* Task details *
Once you have read the records below, report how many lines contain the word "cause", and give nothing besides that number.

* The data *
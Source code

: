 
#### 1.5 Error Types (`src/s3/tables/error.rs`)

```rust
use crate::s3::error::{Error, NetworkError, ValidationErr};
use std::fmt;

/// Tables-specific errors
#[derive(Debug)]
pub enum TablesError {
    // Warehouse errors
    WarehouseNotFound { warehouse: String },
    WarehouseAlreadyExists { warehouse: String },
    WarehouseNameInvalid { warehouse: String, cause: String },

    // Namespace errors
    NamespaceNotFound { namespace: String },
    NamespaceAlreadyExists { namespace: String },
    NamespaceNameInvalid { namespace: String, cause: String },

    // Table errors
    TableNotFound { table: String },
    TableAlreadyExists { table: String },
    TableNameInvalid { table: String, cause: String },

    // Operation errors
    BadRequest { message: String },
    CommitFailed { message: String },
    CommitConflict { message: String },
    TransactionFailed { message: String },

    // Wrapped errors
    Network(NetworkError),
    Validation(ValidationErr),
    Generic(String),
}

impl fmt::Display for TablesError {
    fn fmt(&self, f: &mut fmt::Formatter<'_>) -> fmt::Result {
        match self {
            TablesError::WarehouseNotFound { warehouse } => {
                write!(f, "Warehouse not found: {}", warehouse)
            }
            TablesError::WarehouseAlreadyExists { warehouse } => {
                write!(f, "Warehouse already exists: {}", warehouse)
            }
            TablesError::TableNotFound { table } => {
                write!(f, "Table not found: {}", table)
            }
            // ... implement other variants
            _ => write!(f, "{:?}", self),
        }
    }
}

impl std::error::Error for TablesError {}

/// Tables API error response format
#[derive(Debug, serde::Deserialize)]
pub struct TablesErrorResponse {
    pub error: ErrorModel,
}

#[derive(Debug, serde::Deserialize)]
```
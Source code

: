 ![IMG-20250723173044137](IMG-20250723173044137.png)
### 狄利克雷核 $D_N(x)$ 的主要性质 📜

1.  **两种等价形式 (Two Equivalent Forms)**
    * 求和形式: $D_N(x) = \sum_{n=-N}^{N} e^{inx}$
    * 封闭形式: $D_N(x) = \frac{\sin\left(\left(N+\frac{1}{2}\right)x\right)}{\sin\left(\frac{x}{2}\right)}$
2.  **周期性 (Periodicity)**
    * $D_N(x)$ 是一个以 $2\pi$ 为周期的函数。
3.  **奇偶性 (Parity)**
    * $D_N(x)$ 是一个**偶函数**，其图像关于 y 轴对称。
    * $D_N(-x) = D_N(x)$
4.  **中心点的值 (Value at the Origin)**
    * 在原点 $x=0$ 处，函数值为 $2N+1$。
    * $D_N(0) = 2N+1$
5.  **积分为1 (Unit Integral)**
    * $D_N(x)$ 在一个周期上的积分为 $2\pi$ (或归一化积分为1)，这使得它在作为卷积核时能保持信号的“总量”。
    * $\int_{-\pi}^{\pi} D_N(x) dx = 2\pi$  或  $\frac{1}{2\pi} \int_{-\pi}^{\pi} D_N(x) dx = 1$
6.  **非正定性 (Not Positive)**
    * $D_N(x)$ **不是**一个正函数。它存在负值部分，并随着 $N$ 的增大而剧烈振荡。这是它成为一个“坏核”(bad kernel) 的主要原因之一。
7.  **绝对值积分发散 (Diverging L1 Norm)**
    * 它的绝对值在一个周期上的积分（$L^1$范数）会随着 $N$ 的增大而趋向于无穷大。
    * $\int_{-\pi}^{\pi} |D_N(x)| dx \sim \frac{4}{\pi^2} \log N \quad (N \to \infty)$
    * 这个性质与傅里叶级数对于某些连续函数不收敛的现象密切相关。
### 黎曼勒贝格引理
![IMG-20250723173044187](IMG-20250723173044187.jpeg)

...

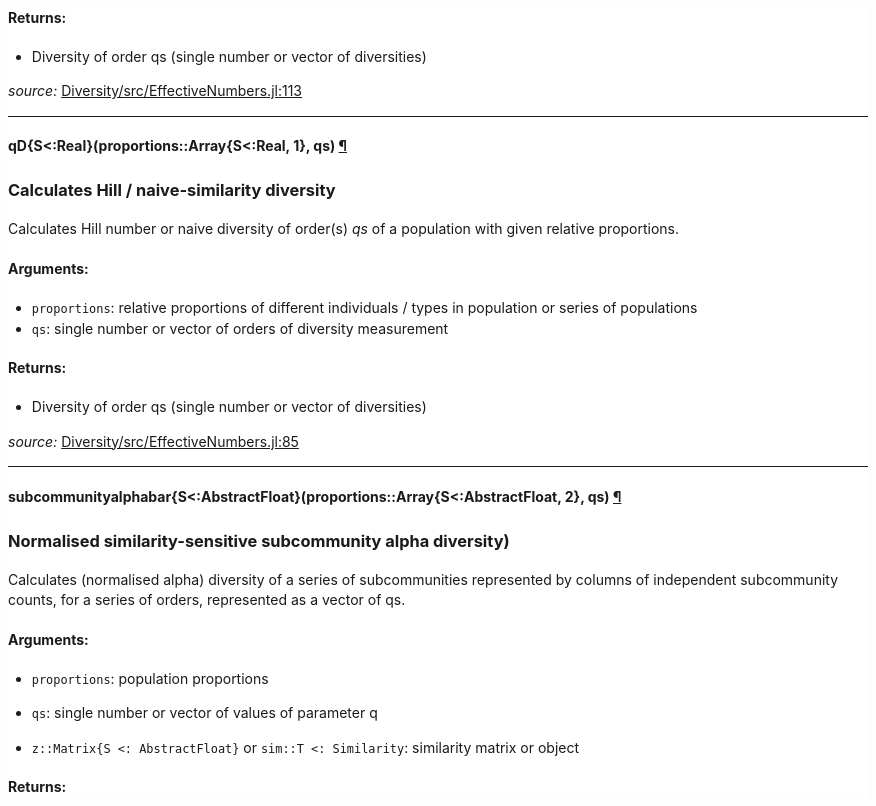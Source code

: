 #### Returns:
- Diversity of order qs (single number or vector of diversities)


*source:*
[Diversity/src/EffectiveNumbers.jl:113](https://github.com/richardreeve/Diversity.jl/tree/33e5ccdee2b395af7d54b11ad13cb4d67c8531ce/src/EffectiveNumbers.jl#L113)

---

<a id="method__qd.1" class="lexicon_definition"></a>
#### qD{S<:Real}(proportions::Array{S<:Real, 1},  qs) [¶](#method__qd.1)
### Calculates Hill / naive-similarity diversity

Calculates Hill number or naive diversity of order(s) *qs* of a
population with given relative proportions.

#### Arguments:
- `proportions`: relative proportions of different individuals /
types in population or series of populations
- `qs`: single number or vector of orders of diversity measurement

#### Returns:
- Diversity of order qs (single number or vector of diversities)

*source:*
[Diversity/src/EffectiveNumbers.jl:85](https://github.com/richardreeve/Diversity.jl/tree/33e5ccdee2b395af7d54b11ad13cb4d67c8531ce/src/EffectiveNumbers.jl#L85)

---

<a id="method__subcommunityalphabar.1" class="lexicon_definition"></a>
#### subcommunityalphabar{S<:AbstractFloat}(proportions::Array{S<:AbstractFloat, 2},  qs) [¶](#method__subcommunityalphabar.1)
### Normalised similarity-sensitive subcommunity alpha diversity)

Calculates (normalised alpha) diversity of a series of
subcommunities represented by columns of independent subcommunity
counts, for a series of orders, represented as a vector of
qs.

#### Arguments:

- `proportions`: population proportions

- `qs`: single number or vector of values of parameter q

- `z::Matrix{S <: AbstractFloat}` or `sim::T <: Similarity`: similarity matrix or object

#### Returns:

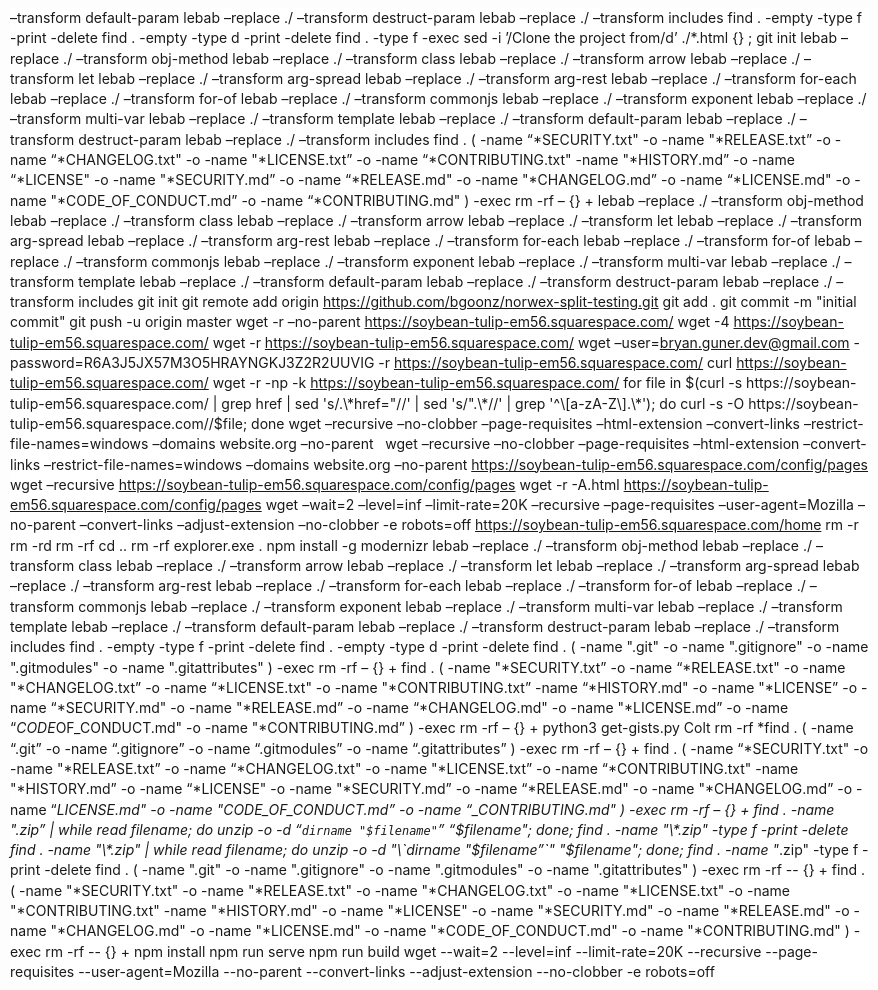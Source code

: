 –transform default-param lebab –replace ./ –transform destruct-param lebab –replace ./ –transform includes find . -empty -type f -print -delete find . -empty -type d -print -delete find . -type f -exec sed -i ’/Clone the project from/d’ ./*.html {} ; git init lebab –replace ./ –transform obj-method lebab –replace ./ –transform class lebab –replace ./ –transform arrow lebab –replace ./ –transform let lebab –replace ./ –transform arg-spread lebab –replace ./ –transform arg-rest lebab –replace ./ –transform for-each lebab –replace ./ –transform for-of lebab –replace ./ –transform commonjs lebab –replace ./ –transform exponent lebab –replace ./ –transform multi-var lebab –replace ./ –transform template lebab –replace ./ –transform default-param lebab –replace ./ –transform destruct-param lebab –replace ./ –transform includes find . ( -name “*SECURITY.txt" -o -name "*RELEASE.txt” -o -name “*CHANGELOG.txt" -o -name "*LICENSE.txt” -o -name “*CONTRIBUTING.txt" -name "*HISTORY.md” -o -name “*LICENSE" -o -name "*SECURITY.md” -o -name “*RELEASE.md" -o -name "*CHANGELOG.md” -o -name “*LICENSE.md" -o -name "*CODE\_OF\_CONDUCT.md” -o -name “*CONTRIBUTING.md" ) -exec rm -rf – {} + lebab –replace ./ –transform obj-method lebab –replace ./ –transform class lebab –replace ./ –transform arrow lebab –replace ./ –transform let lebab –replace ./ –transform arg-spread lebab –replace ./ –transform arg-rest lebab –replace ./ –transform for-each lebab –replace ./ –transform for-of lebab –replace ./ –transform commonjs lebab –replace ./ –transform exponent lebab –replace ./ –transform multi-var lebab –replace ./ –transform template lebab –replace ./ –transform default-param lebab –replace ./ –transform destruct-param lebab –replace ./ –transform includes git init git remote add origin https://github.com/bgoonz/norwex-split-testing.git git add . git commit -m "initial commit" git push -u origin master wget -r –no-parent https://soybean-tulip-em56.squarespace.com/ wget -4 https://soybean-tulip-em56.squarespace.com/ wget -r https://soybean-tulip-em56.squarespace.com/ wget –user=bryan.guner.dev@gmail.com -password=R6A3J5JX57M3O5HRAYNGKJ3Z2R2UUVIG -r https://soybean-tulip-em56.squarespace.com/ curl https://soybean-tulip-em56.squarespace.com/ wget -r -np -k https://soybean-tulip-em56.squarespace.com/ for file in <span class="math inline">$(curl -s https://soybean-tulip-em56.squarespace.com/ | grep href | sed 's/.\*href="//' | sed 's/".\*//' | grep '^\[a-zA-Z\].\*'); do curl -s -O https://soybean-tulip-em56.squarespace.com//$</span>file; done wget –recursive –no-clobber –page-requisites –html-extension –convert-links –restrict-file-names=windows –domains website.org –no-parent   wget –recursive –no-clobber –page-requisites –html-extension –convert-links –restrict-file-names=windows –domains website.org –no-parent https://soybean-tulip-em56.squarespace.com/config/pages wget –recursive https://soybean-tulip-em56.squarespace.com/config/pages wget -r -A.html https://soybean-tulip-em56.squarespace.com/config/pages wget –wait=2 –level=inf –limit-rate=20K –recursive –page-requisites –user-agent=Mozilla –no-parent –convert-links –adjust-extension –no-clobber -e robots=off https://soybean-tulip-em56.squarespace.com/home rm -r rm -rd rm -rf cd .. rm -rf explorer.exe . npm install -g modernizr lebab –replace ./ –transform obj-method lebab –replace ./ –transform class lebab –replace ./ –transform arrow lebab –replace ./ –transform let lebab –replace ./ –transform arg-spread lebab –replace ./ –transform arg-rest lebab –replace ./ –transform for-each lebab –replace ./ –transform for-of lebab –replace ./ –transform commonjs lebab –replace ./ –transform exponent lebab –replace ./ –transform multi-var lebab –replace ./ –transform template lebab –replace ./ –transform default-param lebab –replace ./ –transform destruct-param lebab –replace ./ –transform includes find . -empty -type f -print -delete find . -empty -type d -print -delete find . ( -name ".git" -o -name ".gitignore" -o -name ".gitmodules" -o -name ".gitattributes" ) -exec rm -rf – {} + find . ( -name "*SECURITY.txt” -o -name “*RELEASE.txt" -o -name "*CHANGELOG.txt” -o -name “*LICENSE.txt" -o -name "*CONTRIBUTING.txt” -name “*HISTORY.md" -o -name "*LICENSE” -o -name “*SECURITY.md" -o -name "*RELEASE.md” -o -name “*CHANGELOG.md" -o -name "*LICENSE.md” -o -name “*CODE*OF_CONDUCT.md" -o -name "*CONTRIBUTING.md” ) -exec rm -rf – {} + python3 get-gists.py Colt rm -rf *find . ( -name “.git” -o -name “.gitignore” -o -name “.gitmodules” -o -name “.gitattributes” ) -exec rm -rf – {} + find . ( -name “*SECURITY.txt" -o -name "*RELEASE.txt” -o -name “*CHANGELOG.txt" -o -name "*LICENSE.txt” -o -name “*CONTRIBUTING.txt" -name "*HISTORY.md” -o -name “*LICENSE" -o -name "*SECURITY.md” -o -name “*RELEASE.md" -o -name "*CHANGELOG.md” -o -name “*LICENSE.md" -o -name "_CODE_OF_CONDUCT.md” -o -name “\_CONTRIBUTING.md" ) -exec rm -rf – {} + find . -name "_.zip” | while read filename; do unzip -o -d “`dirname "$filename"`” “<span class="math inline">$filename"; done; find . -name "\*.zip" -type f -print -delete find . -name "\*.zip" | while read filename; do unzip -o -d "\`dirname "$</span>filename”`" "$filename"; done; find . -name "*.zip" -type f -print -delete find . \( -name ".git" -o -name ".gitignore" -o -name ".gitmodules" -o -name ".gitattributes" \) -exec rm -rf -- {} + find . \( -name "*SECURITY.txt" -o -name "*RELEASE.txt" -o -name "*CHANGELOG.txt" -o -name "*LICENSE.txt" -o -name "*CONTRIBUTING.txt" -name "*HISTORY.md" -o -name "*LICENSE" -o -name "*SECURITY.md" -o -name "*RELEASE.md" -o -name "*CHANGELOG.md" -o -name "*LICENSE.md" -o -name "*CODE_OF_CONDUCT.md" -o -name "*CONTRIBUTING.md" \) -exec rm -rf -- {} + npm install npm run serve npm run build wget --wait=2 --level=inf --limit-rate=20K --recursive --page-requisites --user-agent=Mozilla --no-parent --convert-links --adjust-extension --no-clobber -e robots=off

* Solution to this task *
3